Task prompt = Among the entries below, find the lines with the word "useQuery" and return them.

Saved data entries =
· · · ·
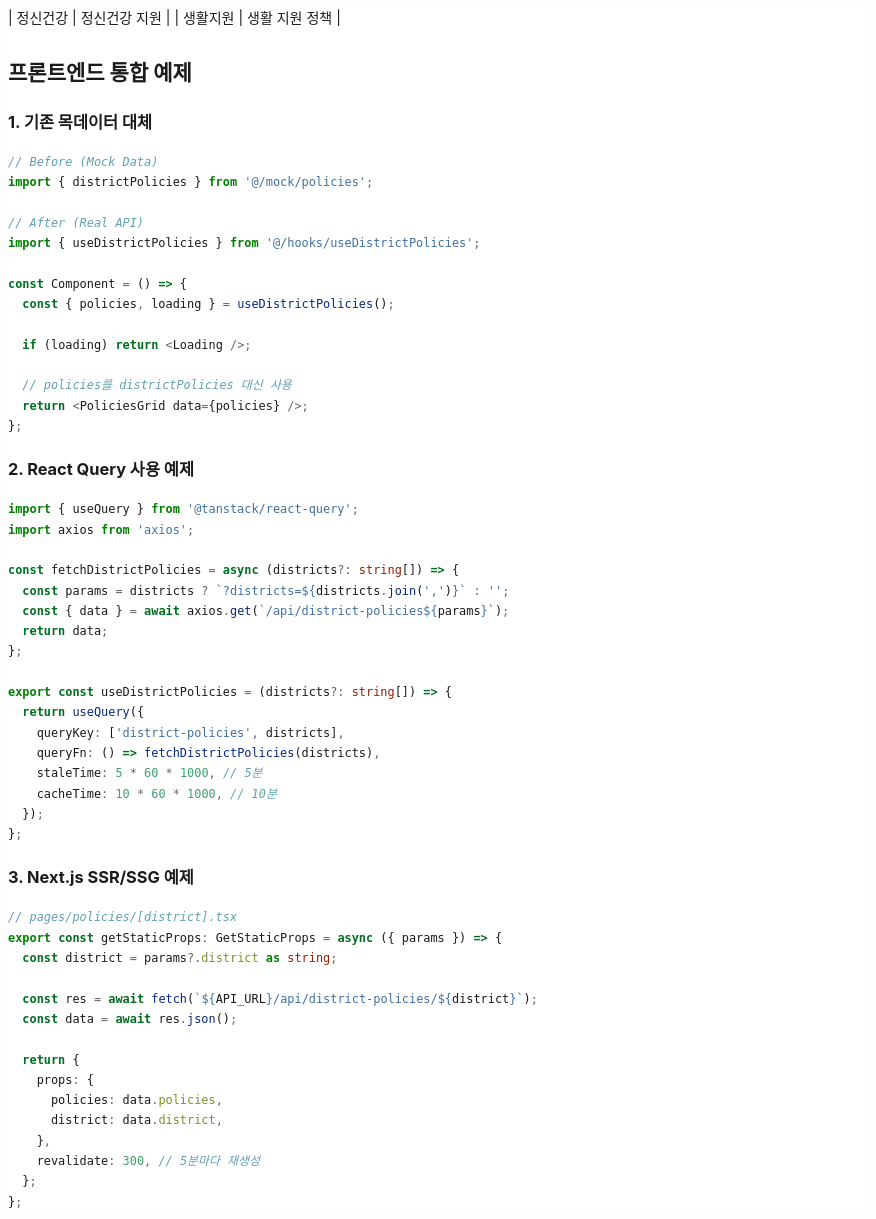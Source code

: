| 정신건강 | 정신건강 지원 |
| 생활지원 | 생활 지원 정책 |

## 프론트엔드 통합 예제

### 1. 기존 목데이터 대체
```typescript
// Before (Mock Data)
import { districtPolicies } from '@/mock/policies';

// After (Real API)
import { useDistrictPolicies } from '@/hooks/useDistrictPolicies';

const Component = () => {
  const { policies, loading } = useDistrictPolicies();
  
  if (loading) return <Loading />;
  
  // policies를 districtPolicies 대신 사용
  return <PoliciesGrid data={policies} />;
};
```

### 2. React Query 사용 예제
```typescript
import { useQuery } from '@tanstack/react-query';
import axios from 'axios';

const fetchDistrictPolicies = async (districts?: string[]) => {
  const params = districts ? `?districts=${districts.join(',')}` : '';
  const { data } = await axios.get(`/api/district-policies${params}`);
  return data;
};

export const useDistrictPolicies = (districts?: string[]) => {
  return useQuery({
    queryKey: ['district-policies', districts],
    queryFn: () => fetchDistrictPolicies(districts),
    staleTime: 5 * 60 * 1000, // 5분
    cacheTime: 10 * 60 * 1000, // 10분
  });
};
```

### 3. Next.js SSR/SSG 예제
```typescript
// pages/policies/[district].tsx
export const getStaticProps: GetStaticProps = async ({ params }) => {
  const district = params?.district as string;
  
  const res = await fetch(`${API_URL}/api/district-policies/${district}`);
  const data = await res.json();
  
  return {
    props: {
      policies: data.policies,
      district: data.district,
    },
    revalidate: 300, // 5분마다 재생성
  };
};
```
· · · ·
Answer for this exercise =
import { useQuery } from '@tanstack/react-query';
  return useQuery({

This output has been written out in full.